The Threats to Liberty Part 1: Government Expenditure

See an earlier related post on “The Prospects for Liberty: The Threats it faces and how to counter them” (23 Mar. 2022).

Introduction: How Big is the State?

Before I discuss what are the biggest threats to liberty which we face at the moment we need to get some perspective on the size of the state and how it has grown over the past two centuries. Such a measurement should provide us with much information which is extremely difficult or even impossible to obtain, such as

  • how many people worked for the state in institutions such as the military, the courts, the customs service, the police, the diplomatic service, the post office, and so on
  • how many people received benefits or privileges from the state in the form of monopolies, subsidies, restrictions on competitors, hand-outs, pensions, “civl lists”, and so on
  • how much money was taken by the government from the people in the form of taxes, excise, tariffs, fees, and in kind (such as forced labour)
  • how much did the government spend on its various activities in the form of income received from taxes, sales of goods and services from government owned enterprises, fees, and borrowings from government banks (Central banks), private banks and investors.
  • how much burden (cost) did the government place on people in the form of prohibitions on work, buying and selling, enter an occupation of one’s choice, and regulations in general
  • how many people did the state kill or imprison for engaging in economic and other activities which the state did not approve of

I want to use total government expenditure as a percentage of GDP as a proxy for all these things in the absence of more detailed historical information. The International Monetary Fund has a very useful graph which shows this information going back to 1800 up to 2011 for many countries. An article on Wikipedia “List of countries by government spending as percentage of GDP” – Wikipedia cites IMF data up to 2020 which we also include.

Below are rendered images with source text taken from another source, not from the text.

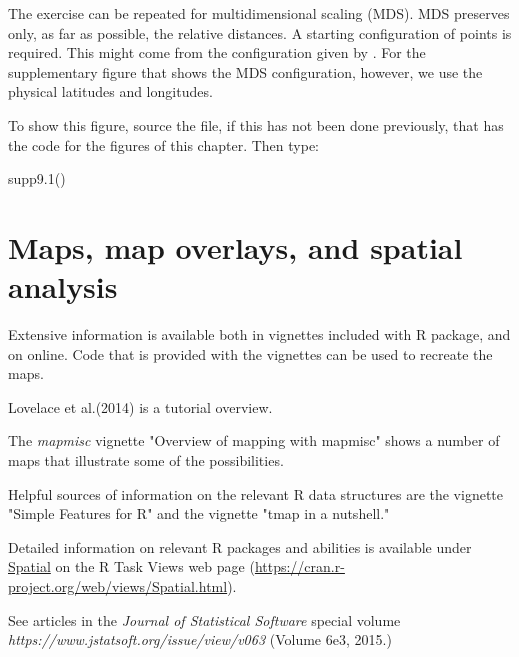 The exercise can be repeated for multidimensional scaling (MDS). MDS
preserves only, as far as possible, the relative distances.  A
starting configuration of points is required.  This might come from
the configuration given by .  For the supplementary
figure  that shows the MDS configuration, however, we
use the physical latitudes and longitudes.

To show this figure, source the file, if this has not been done
previously, that has the code for the figures of this chapter. Then
type:
\begin{Schunk}
\begin{Sinput}
supp9.1()
\end{Sinput}
\end{Schunk}

\section{Maps, map overlays, and spatial analysis}

Extensive information is available both in vignettes included
with R package, and on online.  Code that is provided with
the vignettes can be used to recreate the maps.

\begin{itemizz}
\item[] Lovelace et al.(2014) is a tutorial overview.
\item[] The {\em mapmisc} vignette "Overview of mapping with mapmisc"
shows a number of maps that illustrate some of the possibilities.
\item[] Helpful sources of information on the relevant R data structures
are the  vignette "Simple Features for R" and the  
vignette "tmap in a nutshell."
\item[] Detailed information on relevant R packages and abilities
is available under \underline{Spatial} on the R Task Views web page
  (\url{https://cran.r-project.org/web/views/Spatial.html}).
  \item[] See articles in the {\em Journal of Statistical Software}
  special volume {\em https://www.jstatsoft.org/issue/view/v063}
  (Volume 6e3, 2015.)
\end{itemizz}

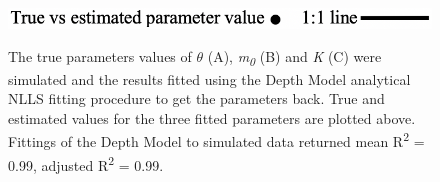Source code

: {%

\begin{figure}[htbp]
\centering
{}
\smallskip

\includegraphics[width=.6\textwidth]{Legend2.png}\\
\caption{The true parameters values of $\theta$ (A), \textit{m\textsubscript{0}} (B) and \textit{K} (C) were simulated and the results fitted using the Depth Model analytical NLLS fitting procedure to get the parameters back. True and estimated values for the three fitted parameters are plotted above. Fittings of the Depth Model to simulated data returned mean R\textsuperscript{2} = 0.99, adjusted R\textsuperscript{2} = 0.99.}
\label{fig:myfig}
\end{figure}

}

Here is one graph which provides an overview for many countries showing the low level of government expenditure for most of the 19thC, with sharp increases during WW1, the Great Depression, WW2, and the post-war period IMF:

Something else to note is what the economic historian Robert Higgs has described as “the ratchet effect” whereby government expenditure increases during periods of crisis (war, depression) but does not return to its previously low level and thus “ratchets upwards” over time. [See Robert Higgs, Crisis and Leviathan: Critical Episodes in the Growth of America Government (Oxford University Press, 1987).]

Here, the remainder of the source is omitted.